Task → The line with "pipeline containing a", the line with "Stacking, returned to in detail in", and all lines between them in the material below: return these exactly, and no others.

Input material →
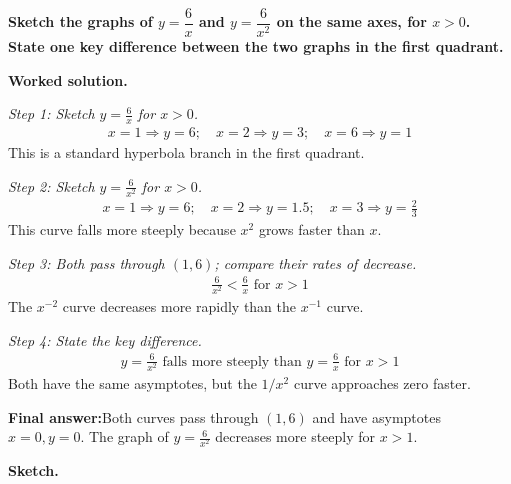 \documentclass[11pt]{article}
\newcommand{\question}[1]{\par\medskip\noindent\textbf{#1}\par}
\begin{document}
\question{Sketch the graphs of \( y = \dfrac{6}{x} \) and \( y = \dfrac{6}{x^2} \) on the same axes, for \( x > 0 \). State one key difference between the two graphs in the first quadrant.}

\textbf{Worked solution.}

\textit{Step 1: Sketch \( y = \frac{6}{x} \) for \( x > 0 \).}
\[\begin{gathered}
x = 1 \Rightarrow y = 6; \quad x = 2 \Rightarrow y = 3; \quad x = 6 \Rightarrow y = 1
\end{gathered}\]
This is a standard hyperbola branch in the first quadrant.

\textit{Step 2: Sketch \( y = \frac{6}{x^2} \) for \( x > 0 \).}
\[\begin{gathered}
x = 1 \Rightarrow y = 6; \quad x = 2 \Rightarrow y = 1.5; \quad x = 3 \Rightarrow y = \tfrac{2}{3}
\end{gathered}\]
This curve falls more steeply because \( x^2 \) grows faster than \( x \).

\textit{Step 3: Both pass through \( (1, 6) \); compare their rates of decrease.}
\[\begin{gathered}
\frac{6}{x^2} < \frac{6}{x} \text{ for } x > 1
\end{gathered}\]
The \( x^{-2} \) curve decreases more rapidly than the \( x^{-1} \) curve.

\textit{Step 4: State the key difference.}
\[\begin{gathered}
y = \frac{6}{x^2} \text{ falls more steeply than } y = \frac{6}{x} \text{ for } x > 1
\end{gathered}\]
Both have the same asymptotes, but the \( 1/x^2 \) curve approaches zero faster.

\begin{answerbox}
\textbf{Final answer:}\quad Both curves pass through \(\displaystyle (1,6)\) and have asymptotes \(\displaystyle x=0, y=0\). The graph of \(\displaystyle y = \frac{6}{x^2}\) decreases more steeply for \(\displaystyle x > 1\).
\end{answerbox}
\textbf{Sketch.}
\end{document}
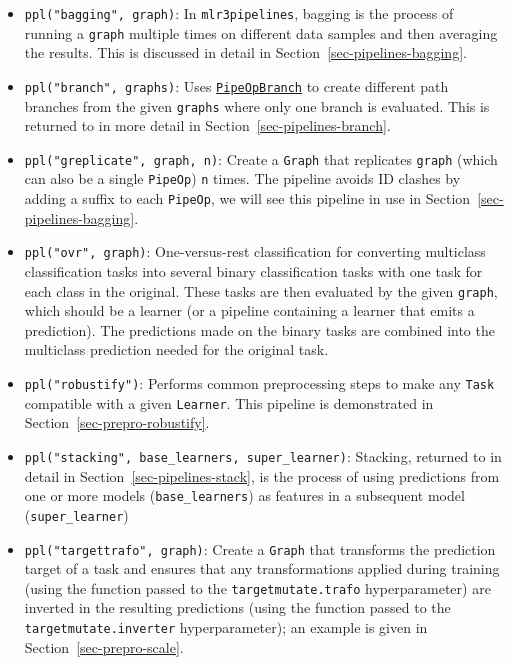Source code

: \begin{itemize}
\tightlist
\item
  \texttt{ppl("bagging",\ graph)}: In \texttt{mlr3pipelines},
  bagging is the process of running a \texttt{graph}
  multiple times on different data samples and then averaging the
  results. This is discussed in detail in
  Section~\ref{sec-pipelines-bagging}.
\item
  \texttt{ppl("branch",\ graphs)}: Uses
  \href{https://mlr3pipelines.mlr-org.com/reference/mlr_pipeops_branch.html}{\texttt{PipeOpBranch}}
  to create different path branches from the given \texttt{graphs} where
  only one branch is evaluated. This is returned to in more detail in
  Section~\ref{sec-pipelines-branch}.
\item
  \texttt{ppl("greplicate",\ graph,\ n)}: Create a \texttt{Graph} that
  replicates \texttt{graph} (which can also be a single \texttt{PipeOp})
  \texttt{n} times. The pipeline avoids ID clashes by adding a suffix to
  each \texttt{PipeOp}, we will see this pipeline in use in
  Section~\ref{sec-pipelines-bagging}.
\item
  \texttt{ppl("ovr",\ graph)}: One-versus-rest
  classification for converting
  multiclass classification tasks into
  several binary classification tasks with one task for each class in
  the original. These tasks are then evaluated by the given
  \texttt{graph}, which should be a learner (or a pipeline containing a
  learner that emits a prediction). The predictions made on the binary
  tasks are combined into the multiclass prediction needed for the
  original task.
\item
  \texttt{ppl("robustify")}: Performs common preprocessing steps to make
  any \texttt{Task} compatible with a given \texttt{Learner}. This
  pipeline is demonstrated in Section~\ref{sec-prepro-robustify}.
\item
  \texttt{ppl("stacking",\ base\_learners,\ super\_learner)}:
  Stacking, returned to in detail in
  Section~\ref{sec-pipelines-stack}, is the process of using predictions
  from one or more models (\texttt{base\_learners}) as features in a
  subsequent model (\texttt{super\_learner})
\item
  \texttt{ppl("targettrafo",\ graph)}: Create a \texttt{Graph} that
  transforms the prediction target of a task and ensures that any
  transformations applied during training (using the function passed to
  the \texttt{targetmutate.trafo} hyperparameter) are inverted in the
  resulting predictions (using the function passed to the
  \texttt{targetmutate.inverter} hyperparameter); an example is given in
  Section~\ref{sec-prepro-scale}.
\end{itemize}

Solution to this exercise →
  \texttt{graph}, which should be a learner (or a pipeline containing a
  learner that emits a prediction). The predictions made on the binary
  tasks are combined into the multiclass prediction needed for the
  original task.
\item
  \texttt{ppl("robustify")}: Performs common preprocessing steps to make
  any \texttt{Task} compatible with a given \texttt{Learner}. This
  pipeline is demonstrated in Section~\ref{sec-prepro-robustify}.
\item
  \texttt{ppl("stacking",\ base\_learners,\ super\_learner)}:
  Stacking, returned to in detail in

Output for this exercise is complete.